Low Misrepresentation Rates of Scholarly Work in Otolaryngology-Head and Neck Surgery Residency Applications.

Author information

1
Otolaryngology, Indiana University School of Medicine, Indianapolis, USA.
2
Otolaryngology, Indiana University School of Medicie, Indianapolis, USA.
3
Public Health, Richard M. Fairbanks School of Public Health, Indianapolis, USA.

Abstract

Objectives To evaluate research trends, including rates of misrepresentation of scholarly work, in otolaryngology residency applications received by a single institution during the 2018-2019 residency application cycle.

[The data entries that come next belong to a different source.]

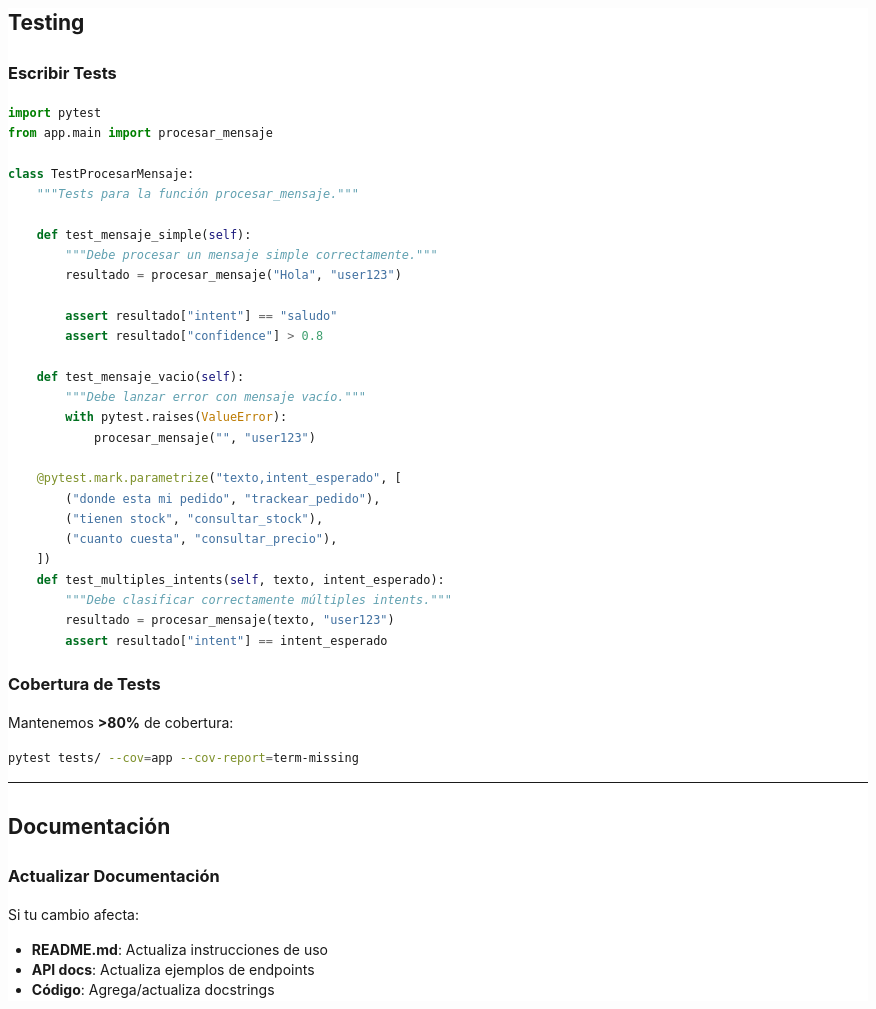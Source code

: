 
## Testing

### Escribir Tests

```python
import pytest
from app.main import procesar_mensaje

class TestProcesarMensaje:
    """Tests para la función procesar_mensaje."""
    
    def test_mensaje_simple(self):
        """Debe procesar un mensaje simple correctamente."""
        resultado = procesar_mensaje("Hola", "user123")
        
        assert resultado["intent"] == "saludo"
        assert resultado["confidence"] > 0.8
    
    def test_mensaje_vacio(self):
        """Debe lanzar error con mensaje vacío."""
        with pytest.raises(ValueError):
            procesar_mensaje("", "user123")
    
    @pytest.mark.parametrize("texto,intent_esperado", [
        ("donde esta mi pedido", "trackear_pedido"),
        ("tienen stock", "consultar_stock"),
        ("cuanto cuesta", "consultar_precio"),
    ])
    def test_multiples_intents(self, texto, intent_esperado):
        """Debe clasificar correctamente múltiples intents."""
        resultado = procesar_mensaje(texto, "user123")
        assert resultado["intent"] == intent_esperado
```

### Cobertura de Tests

Mantenemos **>80%** de cobertura:

```bash
pytest tests/ --cov=app --cov-report=term-missing
```

---

## Documentación

### Actualizar Documentación

Si tu cambio afecta:

- **README.md**: Actualiza instrucciones de uso
- **API docs**: Actualiza ejemplos de endpoints
- **Código**: Agrega/actualiza docstrings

Methods After obtaining Institutional Review Board approval, all residency applications to the Department of Otolaryngology-Head and Neck Surgery at Indiana University School of Medicine, Indianapolis, IN for the 2018-2019 cycle were de-identified and analyzed. Demographic and research information including the number of listed peer-reviewed articles/abstracts, types of research projects, and misrepresentations were retrospectively evaluated. Results Our institution received 321 applications, which represented 69.5% of the entire 2018-2019 otolaryngology applicant pool. The average United States Medical Licensing Examination (USMLE) Step 1 score was 246 ±12.4. There were 203 (62.2%) applicants who reported 591 published citations with 20 (6.2%) applicants misrepresenting 26 items (4.4%). Applicants who misrepresented research output had lower average Step 1 scores (237.4 vs 246.4, p: <0.05). Self-promotion to higher authorship status was the most common form of misrepresentation (61.5%). Conclusions The role of scholarly work in stratifying applicants continues to expand. Although a competitive application climate motivates a minority of applicants to misrepresent scholarly work, rates of misrepresentation in otolaryngology applications are low and continue to decline. The level of evidence assigned to this study is III.

KEYWORDS:

electronic residency applications; misrepresentation; research

Conflict of interest statement

The authors have declared that no competing interests exist.